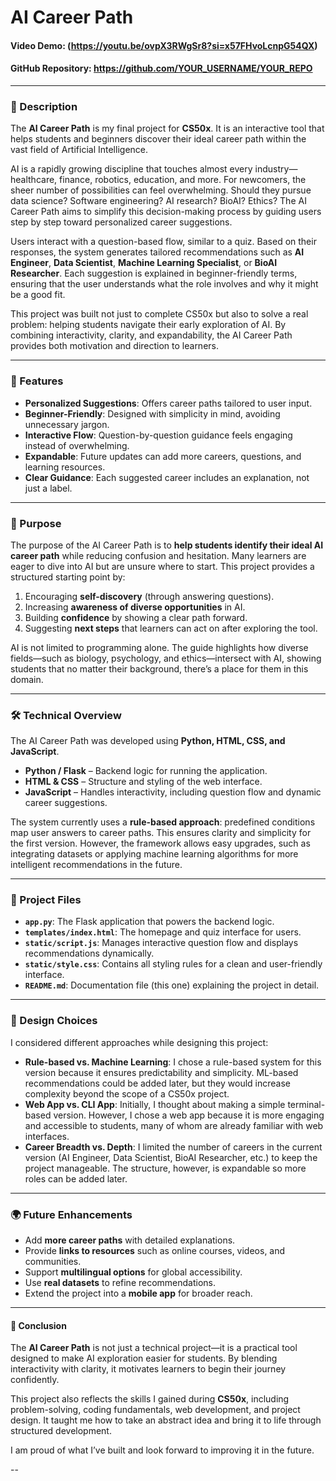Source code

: # AI Career Path

#### Video Demo: (https://youtu.be/ovpX3RWgSr8?si=x57FHvoLcnpG54QX)
#### GitHub Repository: https://github.com/YOUR_USERNAME/YOUR_REPO  

---

### 📌 Description
The **AI Career Path** is my final project for **CS50x**. It is an interactive tool that helps students and beginners discover their ideal career path within the vast field of Artificial Intelligence.  

AI is a rapidly growing discipline that touches almost every industry—healthcare, finance, robotics, education, and more. For newcomers, the sheer number of possibilities can feel overwhelming. Should they pursue data science? Software engineering? AI research? BioAI? Ethics? The AI Career Path aims to simplify this decision-making process by guiding users step by step toward personalized career suggestions.  

Users interact with a question-based flow, similar to a quiz. Based on their responses, the system generates tailored recommendations such as **AI Engineer**, **Data Scientist**, **Machine Learning Specialist**, or **BioAI Researcher**. Each suggestion is explained in beginner-friendly terms, ensuring that the user understands what the role involves and why it might be a good fit.  

This project was built not just to complete CS50x but also to solve a real problem: helping students navigate their early exploration of AI. By combining interactivity, clarity, and expandability, the AI Career Path provides both motivation and direction to learners.  

---

### 🔑 Features
- **Personalized Suggestions**: Offers career paths tailored to user input.  
- **Beginner-Friendly**: Designed with simplicity in mind, avoiding unnecessary jargon.  
- **Interactive Flow**: Question-by-question guidance feels engaging instead of overwhelming.  
- **Expandable**: Future updates can add more careers, questions, and learning resources.  
- **Clear Guidance**: Each suggested career includes an explanation, not just a label.  

---

### 🎯 Purpose
The purpose of the AI Career Path is to **help students identify their ideal AI career path** while reducing confusion and hesitation. Many learners are eager to dive into AI but are unsure where to start. This project provides a structured starting point by:  

1. Encouraging **self-discovery** (through answering questions).  
2. Increasing **awareness of diverse opportunities** in AI.  
3. Building **confidence** by showing a clear path forward.  
4. Suggesting **next steps** that learners can act on after exploring the tool.  

AI is not limited to programming alone. The guide highlights how diverse fields—such as biology, psychology, and ethics—intersect with AI, showing students that no matter their background, there’s a place for them in this domain.  

---

### 🛠️ Technical Overview
The AI Career Path was developed using **Python, HTML, CSS, and JavaScript**.  

- **Python / Flask** – Backend logic for running the application.  
- **HTML & CSS** – Structure and styling of the web interface.  
- **JavaScript** – Handles interactivity, including question flow and dynamic career suggestions.  

The system currently uses a **rule-based approach**: predefined conditions map user answers to career paths. This ensures clarity and simplicity for the first version. However, the framework allows easy upgrades, such as integrating datasets or applying machine learning algorithms for more intelligent recommendations in the future.  

---

### 📂 Project Files
- **`app.py`**: The Flask application that powers the backend logic.  
- **`templates/index.html`**: The homepage and quiz interface for users.  
- **`static/script.js`**: Manages interactive question flow and displays recommendations dynamically.  
- **`static/style.css`**: Contains all styling rules for a clean and user-friendly interface.  
- **`README.md`**: Documentation file (this one) explaining the project in detail.  

---

### 🤔 Design Choices
I considered different approaches while designing this project:  

- **Rule-based vs. Machine Learning**: I chose a rule-based system for this version because it ensures predictability and simplicity. ML-based recommendations could be added later, but they would increase complexity beyond the scope of a CS50x project.  
- **Web App vs. CLI App**: Initially, I thought about making a simple terminal-based version. However, I chose a web app because it is more engaging and accessible to students, many of whom are already familiar with web interfaces.  
- **Career Breadth vs. Depth**: I limited the number of careers in the current version (AI Engineer, Data Scientist, BioAI Researcher, etc.) to keep the project manageable. The structure, however, is expandable so more roles can be added later.  

---

### 🌍 Future Enhancements
- Add **more career paths** with detailed explanations.  
- Provide **links to resources** such as online courses, videos, and communities.  
- Support **multilingual options** for global accessibility.  
- Use **real datasets** to refine recommendations.  
- Extend the project into a **mobile app** for broader reach.  

---

#### 🚀 Conclusion
The **AI Career Path** is not just a technical project—it is a practical tool designed to make AI exploration easier for students. By blending interactivity with clarity, it motivates learners to begin their journey confidently.  

This project also reflects the skills I gained during **CS50x**, including problem-solving, coding fundamentals, web development, and project design. It taught me how to take an abstract idea and bring it to life through structured development.  

I am proud of what I’ve built and look forward to improving it in the future.  

--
────────────────────────────────────────
Try it:
In the copy, include each entry exactly as written and none of the pictures.

Task solution:
Source code

: # AI Career Path

#### Video Demo: (https://youtu.be/ovpX3RWgSr8?si=x57FHvoLcnpG54QX)
#### GitHub Repository: https://github.com/YOUR_USERNAME/YOUR_REPO  

---

### 📌 Description
The **AI Career Path** is my final project for **CS50x**. It is an interactive tool that helps students and beginners discover their ideal career path within the vast field of Artificial Intelligence.  

AI is a rapidly growing discipline that touches almost every industry—healthcare, finance, robotics, education, and more. For newcomers, the sheer number of possibilities can feel overwhelming. Should they pursue data science? Software engineering? AI research? BioAI? Ethics? The AI Career Path aims to simplify this decision-making process by guiding users step by step toward personalized career suggestions.  

Users interact with a question-based flow, similar to a quiz. Based on their responses, the system generates tailored recommendations such as **AI Engineer**, **Data Scientist**, **Machine Learning Specialist**, or **BioAI Researcher**. Each suggestion is explained in beginner-friendly terms, ensuring that the user understands what the role involves and why it might be a good fit.  

This project was built not just to complete CS50x but also to solve a real problem: helping students navigate their early exploration of AI. By combining interactivity, clarity, and expandability, the AI Career Path provides both motivation and direction to learners.  

---

### 🔑 Features
- **Personalized Suggestions**: Offers career paths tailored to user input.  
- **Beginner-Friendly**: Designed with simplicity in mind, avoiding unnecessary jargon.  
- **Interactive Flow**: Question-by-question guidance feels engaging instead of overwhelming.  
- **Expandable**: Future updates can add more careers, questions, and learning resources.  
- **Clear Guidance**: Each suggested career includes an explanation, not just a label.  

---

### 🎯 Purpose
The purpose of the AI Career Path is to **help students identify their ideal AI career path** while reducing confusion and hesitation. Many learners are eager to dive into AI but are unsure where to start. This project provides a structured starting point by:  

1. Encouraging **self-discovery** (through answering questions).  
2. Increasing **awareness of diverse opportunities** in AI.  
3. Building **confidence** by showing a clear path forward.  
4. Suggesting **next steps** that learners can act on after exploring the tool.  

AI is not limited to programming alone. The guide highlights how diverse fields—such as biology, psychology, and ethics—intersect with AI, showing students that no matter their background, there’s a place for them in this domain.  

---

### 🛠️ Technical Overview
The AI Career Path was developed using **Python, HTML, CSS, and JavaScript**.  

- **Python / Flask** – Backend logic for running the application.  
- **HTML & CSS** – Structure and styling of the web interface.  
- **JavaScript** – Handles interactivity, including question flow and dynamic career suggestions.  

The system currently uses a **rule-based approach**: predefined conditions map user answers to career paths. This ensures clarity and simplicity for the first version. However, the framework allows easy upgrades, such as integrating datasets or applying machine learning algorithms for more intelligent recommendations in the future.  

---

### 📂 Project Files
- **`app.py`**: The Flask application that powers the backend logic.  
- **`templates/index.html`**: The homepage and quiz interface for users.  
- **`static/script.js`**: Manages interactive question flow and displays recommendations dynamically.  
- **`static/style.css`**: Contains all styling rules for a clean and user-friendly interface.  
- **`README.md`**: Documentation file (this one) explaining the project in detail.  

---

### 🤔 Design Choices
I considered different approaches while designing this project:  

- **Rule-based vs. Machine Learning**: I chose a rule-based system for this version because it ensures predictability and simplicity. ML-based recommendations could be added later, but they would increase complexity beyond the scope of a CS50x project.  
- **Web App vs. CLI App**: Initially, I thought about making a simple terminal-based version. However, I chose a web app because it is more engaging and accessible to students, many of whom are already familiar with web interfaces.  
- **Career Breadth vs. Depth**: I limited the number of careers in the current version (AI Engineer, Data Scientist, BioAI Researcher, etc.) to keep the project manageable. The structure, however, is expandable so more roles can be added later.  

---

### 🌍 Future Enhancements
- Add **more career paths** with detailed explanations.  
- Provide **links to resources** such as online courses, videos, and communities.  
- Support **multilingual options** for global accessibility.  
- Use **real datasets** to refine recommendations.  
- Extend the project into a **mobile app** for broader reach.  

---

#### 🚀 Conclusion
The **AI Career Path** is not just a technical project—it is a practical tool designed to make AI exploration easier for students. By blending interactivity with clarity, it motivates learners to begin their journey confidently.  

This project also reflects the skills I gained during **CS50x**, including problem-solving, coding fundamentals, web development, and project design. It taught me how to take an abstract idea and bring it to life through structured development.  

I am proud of what I’ve built and look forward to improving it in the future.  

--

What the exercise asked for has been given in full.